[MATERIAL TO PROCESS]
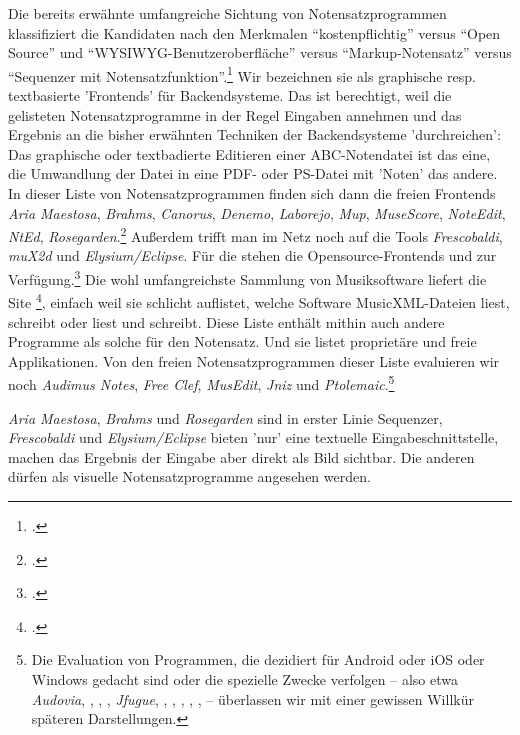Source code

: Die bereits erwähnte umfangreiche Sichtung von Notensatzprogrammen klassifiziert
die Kandidaten nach den Merkmalen \enquote{kostenpflichtig} versus \enquote{Open
Source} und \enquote{WYSIWYG-Benutzeroberfläche} versus
\enquote{Markup-Notensatz} versus \enquote{Sequenzer mit
Notensatzfunktion}.\footcite[vgl.][\nopage wp]{WpedNotensatz2019a} Wir
bezeichnen sie als graphische resp. textbasierte 'Frontends' für
Backendsysteme. Das ist berechtigt, weil die gelisteten Notensatzprogramme in
der Regel Eingaben annehmen und das Ergebnis an die bisher erwähnten Techniken
der Backendsysteme 'durchreichen': Das graphische oder textbadierte Editieren
einer ABC-Notendatei ist das eine, die Umwandlung der Datei in eine PDF- oder
PS-Datei mit 'Noten' das andere. In dieser Liste von Notensatzprogrammen finden
sich dann die freien Frontends \textit{Aria Maestosa}, \textit{Brahms},
\textit{Canorus}, \textit{Denemo}, \textit{Laborejo}, \textit{Mup},
\textit{MuseScore}, \textit{NoteEdit}, \textit{NtEd},
\textit{Rosegarden}.\footcite[vgl.][\nopage wp]{WpedNotensatz2019a} Außerdem
trifft man im Netz noch auf die Tools \textit{Frescobaldi}, \textit{muX2d} und
\textit{Elysium/Eclipse}. Für die  stehen die
Opensource-Frontends  und  zur
Verfügung.\footcite[vgl.][\nopage wp]{Abc2018b} Die wohl umfangreichste Sammlung
von Musiksoftware liefert die Site \footcite[vgl.][\nopage
wp]{MusicXML2018b}, einfach weil sie schlicht auflistet, welche Software
MusicXML-Dateien liest, schreibt oder liest und schreibt. Diese Liste enthält
mithin auch andere Programme als solche für den Notensatz. Und sie listet
proprietäre und freie Applikationen. Von den freien Notensatzprogrammen dieser
Liste evaluieren wir noch \textit{Audimus Notes}, \textit{Free Clef},
\textit{MusEdit}, \textit{Jniz} und \textit{Ptolemaic}.\footnote{Die Evaluation
von Programmen, die dezidiert für Android oder iOS oder Windows gedacht sind
oder die spezielle Zwecke verfolgen -- also etwa \textit{Audovia},
, , , \textit{Jfugue}, ,
, , , ,  -- überlassen wir mit einer gewissen Willkür
späteren Darstellungen.}


\textit{Aria Maestosa}, \textit{Brahms} und \textit{Rosegarden}
sind in erster Linie \textsf{Sequenzer}, \textit{Frescobaldi} und
\textit{Elysium/Eclipse} bieten 'nur' eine textuelle Eingabeschnittstelle,
machen das Ergebnis der Eingabe aber direkt als Bild sichtbar. Die anderen
dürfen als visuelle Notensatzprogramme angesehen werden.

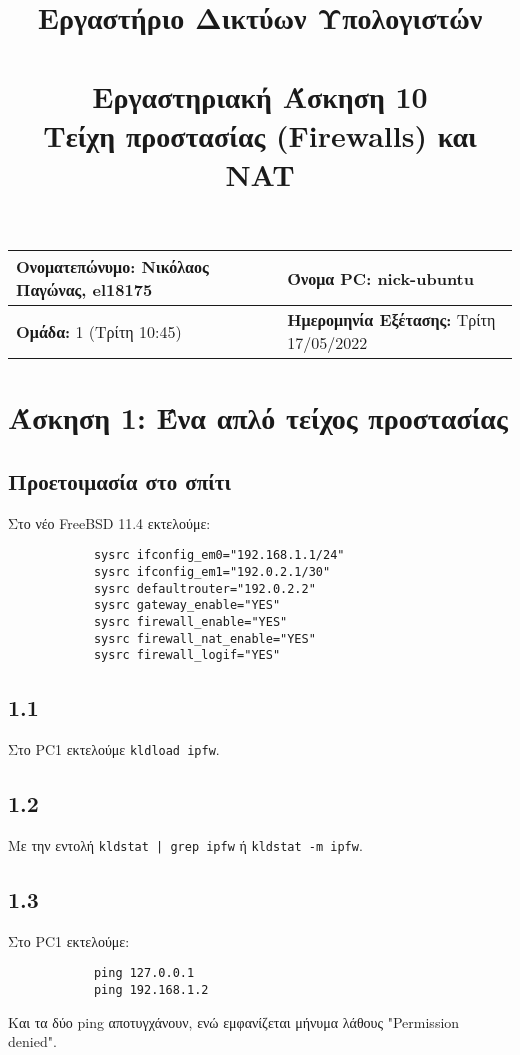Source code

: \documentclass[a4paper, 12pt]{article}
\title{
	\textbf{Εργαστήριο Δικτύων Υπολογιστών} \\~\\
	Εργαστηριακή Άσκηση 10 \\ 
	Τείχη προστασίας (Firewalls) και NAT
}
\author{}
\date{}
\begin{document}
\maketitle
\begin{center}
	\begin{tabular}{|l|l|}
		\hline
		\textbf{Ονοματεπώνυμο:} Νικόλαος Παγώνας, el18175  & \textbf{Όνομα PC:} nick-ubuntu \\
		\hline
		\textbf{Ομάδα:} 1 (Τρίτη 10:45) & \textbf{Ημερομηνία Εξέτασης:} Τρίτη 17/05/2022 \\
		\hline
	\end{tabular}
\end{center}

\section*{Άσκηση 1: Ένα απλό τείχος προστασίας}
	\subsection*{Προετοιμασία στο σπίτι}
		Στο νέο FreeBSD 11.4 εκτελούμε:
		
		\begin{verbatim}
			sysrc ifconfig_em0="192.168.1.1/24"
			sysrc ifconfig_em1="192.0.2.1/30"
			sysrc defaultrouter="192.0.2.2"
			sysrc gateway_enable="YES"
			sysrc firewall_enable="YES"
			sysrc firewall_nat_enable="YES"
			sysrc firewall_logif="YES"
		\end{verbatim}

	\subsection*{1.1}
		Στο PC1 εκτελούμε \verb|kldload ipfw|.

	\subsection*{1.2}
		Με την εντολή \verb+kldstat | grep ipfw+ ή \verb|kldstat -m ipfw|.

	\subsection*{1.3}
		Στο PC1 εκτελούμε:
		
		\begin{verbatim}
			ping 127.0.0.1
			ping 192.168.1.2
		\end{verbatim}
		
		Και τα δύο ping αποτυγχάνουν, ενώ εμφανίζεται μήνυμα λάθους "Permission denied".
\end{document}
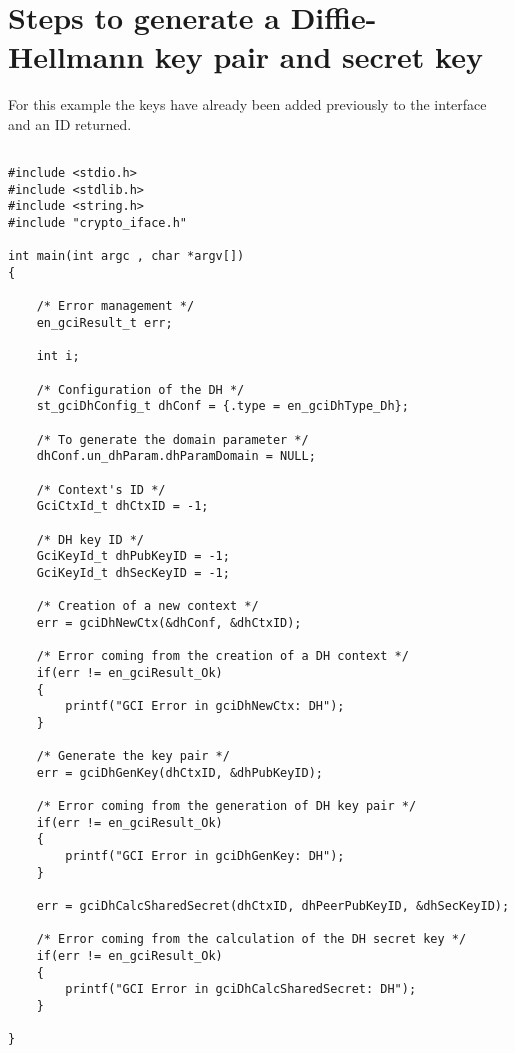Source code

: \section{Steps to generate a Diffie-Hellmann key pair and secret key}

For this example the keys have already been added previously to the interface 
and an ID returned.

\begin{lstlisting}

#include <stdio.h>
#include <stdlib.h>
#include <string.h>
#include "crypto_iface.h"

int main(int argc , char *argv[])
{

    /* Error management */
    en_gciResult_t err;

    int i;

    /* Configuration of the DH */
    st_gciDhConfig_t dhConf = {.type = en_gciDhType_Dh};

    /* To generate the domain parameter */
    dhConf.un_dhParam.dhParamDomain = NULL;

    /* Context's ID */
    GciCtxId_t dhCtxID = -1;

    /* DH key ID */
    GciKeyId_t dhPubKeyID = -1;
    GciKeyId_t dhSecKeyID = -1;

    /* Creation of a new context */
    err = gciDhNewCtx(&dhConf, &dhCtxID);

    /* Error coming from the creation of a DH context */
    if(err != en_gciResult_Ok)
    {
        printf("GCI Error in gciDhNewCtx: DH");
    }

    /* Generate the key pair */
    err = gciDhGenKey(dhCtxID, &dhPubKeyID);

    /* Error coming from the generation of DH key pair */
    if(err != en_gciResult_Ok)
    {
        printf("GCI Error in gciDhGenKey: DH");
    }

    err = gciDhCalcSharedSecret(dhCtxID, dhPeerPubKeyID, &dhSecKeyID);

    /* Error coming from the calculation of the DH secret key */
    if(err != en_gciResult_Ok)
    {
        printf("GCI Error in gciDhCalcSharedSecret: DH");
    }

}
\end{lstlisting}
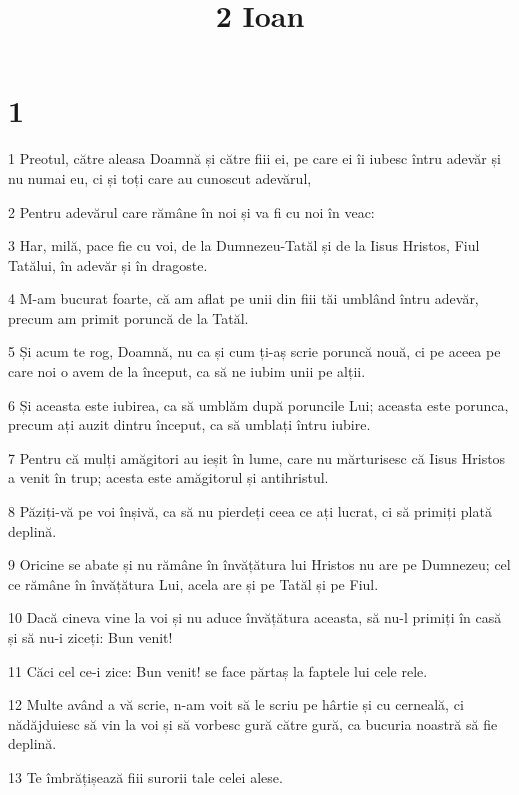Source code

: 

\title{2 Ioan}


\chapter{1}

\par 1 Preotul, către aleasa Doamnă și către fiii ei, pe care ei îi iubesc întru adevăr și nu numai eu, ci și toți care au cunoscut adevărul,
\par 2 Pentru adevărul care rămâne în noi și va fi cu noi în veac:
\par 3 Har, milă, pace fie cu voi, de la Dumnezeu-Tatăl și de la Iisus Hristos, Fiul Tatălui, în adevăr și în dragoste.
\par 4 M-am bucurat foarte, că am aflat pe unii din fiii tăi umblând întru adevăr, precum am primit poruncă de la Tatăl.
\par 5 Și acum te rog, Doamnă, nu ca și cum ți-aș scrie poruncă nouă, ci pe aceea pe care noi o avem de la început, ca să ne iubim unii pe alții.
\par 6 Și aceasta este iubirea, ca să umblăm după poruncile Lui; aceasta este porunca, precum ați auzit dintru început, ca să umblați întru iubire.
\par 7 Pentru că mulți amăgitori au ieșit în lume, care nu mărturisesc că Iisus Hristos a venit în trup; acesta este amăgitorul și antihristul.
\par 8 Păziți-vă pe voi înșivă, ca să nu pierdeți ceea ce ați lucrat, ci să primiți plată deplină.
\par 9 Oricine se abate și nu rămâne în învățătura lui Hristos nu are pe Dumnezeu; cel ce rămâne în învățătura Lui, acela are și pe Tatăl și pe Fiul.
\par 10 Dacă cineva vine la voi și nu aduce învățătura aceasta, să nu-l primiți în casă și să nu-i ziceți: Bun venit!
\par 11 Căci cel ce-i zice: Bun venit! se face părtaș la faptele lui cele rele.
\par 12 Multe având a vă scrie, n-am voit să le scriu pe hârtie și cu cerneală, ci nădăjduiesc să vin la voi și să vorbesc gură către gură, ca bucuria noastră să fie deplină.
\par 13 Te îmbrățișează fiii surorii tale celei alese.


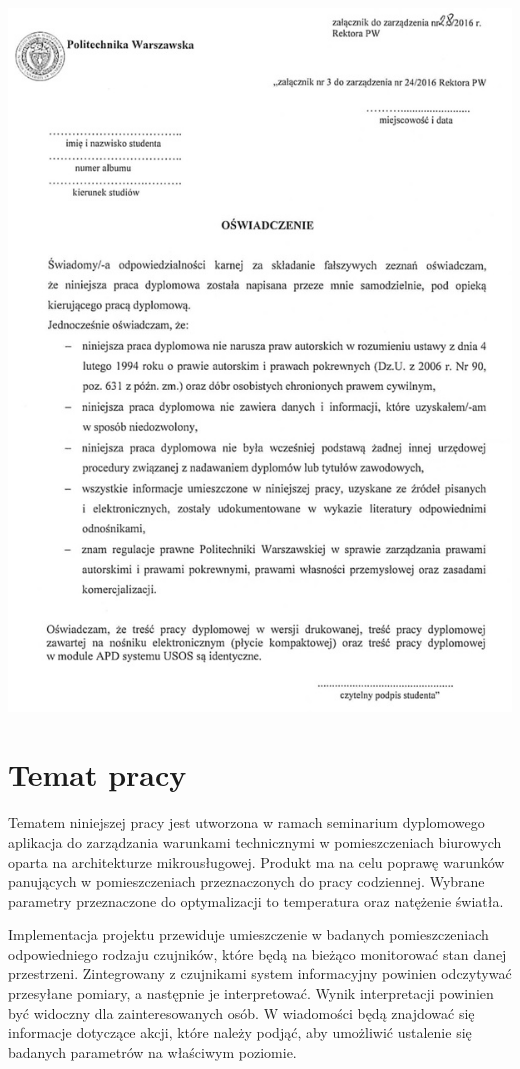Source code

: \documentclass[11pt, a4]{article} %
\begin{document}
\includegraphics[width=1\textwidth]{oswiadczenie_o_samedzielnosci.jpg}

\tableofcontents

\section{Temat pracy}

Tematem niniejszej pracy jest utworzona w ramach seminarium dyplomowego aplikacja do 
zarządzania warunkami technicznymi w pomieszczeniach biurowych oparta na architekturze 
mikrousługowej. Produkt ma na celu poprawę warunków panujących w pomieszczeniach 
przeznaczonych do pracy codziennej. Wybrane parametry przeznaczone do optymalizacji to 
temperatura oraz natężenie światła.

Implementacja projektu przewiduje umieszczenie w badanych pomieszczeniach odpowiedniego 
rodzaju czujników, które będą na bieżąco monitorować stan danej przestrzeni. 
Zintegrowany z czujnikami system informacyjny powinien odczytywać przesyłane 
pomiary, a następnie je interpretować. Wynik interpretacji powinien być widoczny dla 
zainteresowanych osób. W wiadomości będą znajdować się informacje dotyczące 
akcji, które należy podjąć, aby umożliwić ustalenie się badanych parametrów na 
właściwym poziomie.
\end{document}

[DIRECTIONS] Report all lines above with "care".

[TASK RESULT]
\par 1 Preotul, către aleasa Doamnă și către fiii ei, pe care ei îi iubesc întru adevăr și nu numai eu, ci și toți care au cunoscut adevărul,
\par 2 Pentru adevărul care rămâne în noi și va fi cu noi în veac:
\par 5 Și acum te rog, Doamnă, nu ca și cum ți-aș scrie poruncă nouă, ci pe aceea pe care noi o avem de la început, ca să ne iubim unii pe alții.
\par 7 Pentru că mulți amăgitori au ieșit în lume, care nu mărturisesc că Iisus Hristos a venit în trup; acesta este amăgitorul și antihristul.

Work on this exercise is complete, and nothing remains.